Review | George Segal's still lifes echo real life

 

George Segal's <em>The Diner</em>, 1964-1966
George Segal's The Diner, 1964-1966

IF YOU GO

What: ``George Segal: Street Scenes''

When: Through Dec. 6.

Where: Norton Museum Of Art, 1451 S. Olive Ave., West Palm Beach

Info: 561-832-5196 or www.norton.org

Palm Beach Post

The first thing that hits your eye at the Norton Museum of Art's George Segal exhibit is a very familiar piece, at least if you've been to the FDR Memorial in Washington: Depression Bread Line, Segal's sculpture of five figures in various stages of emotional numbness -- waiting for a handout.

Segal sculpted two other pieces for the Roosevelt Memorial -- The Fireside Chat and The Rural Couple, unfortunately not included in the Norton show. They're good, but Depression Bread Line is a great sculpture, because it sums up an entire period -- you can practically hear the plaintive sound of someone whistling Brother, Can You Spare a Dime?

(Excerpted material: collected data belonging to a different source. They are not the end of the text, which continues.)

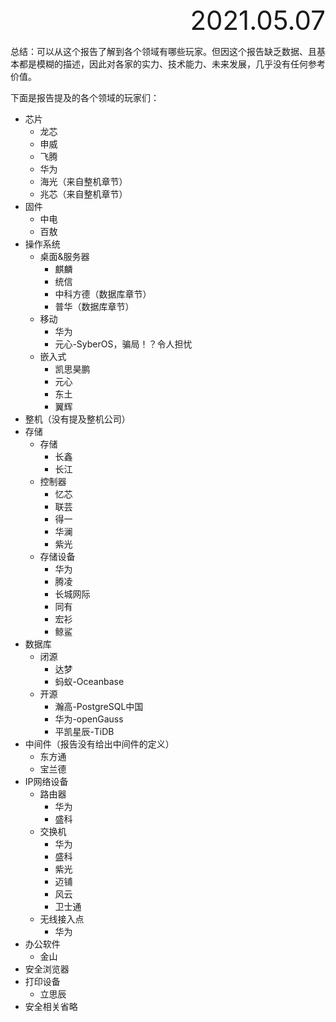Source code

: <div style="text-align:right; font-size:3em;">2021.05.07</div>

总结：可以从这个报告了解到各个领域有哪些玩家。但因这个报告缺乏数据、且基本都是模糊的描述，因此对各家的实力、技术能力、未来发展，几乎没有任何参考价值。

下面是报告提及的各个领域的玩家们：

* 芯片
  * 龙芯
  * 申威
  * 飞腾
  * 华为
  * 海光（来自整机章节）
  * 兆芯（来自整机章节）
* 固件
  * 中电
  * 百敖
* 操作系统
  * 桌面&服务器
    * 麒麟
    * 统信
    * 中科方德（数据库章节）
    * 普华（数据库章节）
  * 移动
    * 华为
    * 元心-SyberOS，骗局！？令人担忧
  * 嵌入式
    * 凯思昊鹏
    * 元心
    * 东土
    * 翼辉
* 整机（没有提及整机公司）
* 存储
  * 存储
    * 长鑫
    * 长江
  * 控制器
    * 忆芯
    * 联芸
    * 得一
    * 华澜
    * 紫光
  * 存储设备
    * 华为
    * 腾凌
    * 长城网际
    * 同有
    * 宏衫
    * 鲸鲨
* 数据库
  * 闭源
    * 达梦
    * 蚂蚁-Oceanbase
  * 开源
    * 瀚高-PostgreSQL中国
    * 华为-openGauss
    * 平凯星辰-TiDB
* 中间件（报告没有给出中间件的定义）
  * 东方通
  * 宝兰德
* IP网络设备
  * 路由器
    * 华为
    * 盛科
  * 交换机
    * 华为
    * 盛科
    * 紫光
    * 迈铺
    * 风云
    * 卫士通
  * 无线接入点
    * 华为
* 办公软件
  * 金山
* 安全浏览器
* 打印设备
  * 立思辰
* 安全相关省略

George Segal: Street Scenes encompasses 16 sculptures, or, more properly, environments -- Segal always constructed mini stage sets for his figures, scavenging doorways, walls, diner counters, and, in the case of his famous piece Cinema, a movie marquee.

Segal (1924-2000) grew up in rural New Jersey, where his father ran a chicken farm. He tried following in dad's footsteps but couldn't make a go of it, and gradually turned the chicken farm into an art studio. He began his career as a painter, doing abstract expressionist pieces, which brought him some modest success, but he was unhappy.

In 1978, Segal explained to Martin Friedman, the curator of the Walker Art Center in Minneapolis, that his paintings of the 1950s made him feel ``trapped in an emotional and stylistic dilemma.'' Dissatisfied with what he was accomplishing in two dimensions, he decided to add a third, and found, as he put it to Friedman, that he ``produced a literal-looking figure, with practically an abstract expressionist surface.'' By the early 1960s, he was finding success.

Segal got his ideas from observation. He'd go into New York with a sketch pad and a camera. Once he got an idea, he'd look for the background pieces necessary to re-create the image in his mind. Cinema, a sculpture of a figure placing a letter on a lit marquee, derives from an image Segal observed one day driving home from New York. It then became a question of finding the correct marquee to use as the backdrop, which only comes alive because of the brightly lit background.

Segal cast his figures over live models in three pieces, using the old-fashioned method of plaster casts -- wrapping linen around the figure, covering it with plaster, waiting for it to harden, then prying it off. It was a time-consuming and not terribly pleasant process, so he regularly used family members who couldn't say no; the woman in Girl in Doorway is his wife, Helen, and Segal himself is the second man from the left in the Breadline sculpture. Constructing the figures in the necessary poses and finding the right backgrounds meant that completing a single piece could take as long as a year.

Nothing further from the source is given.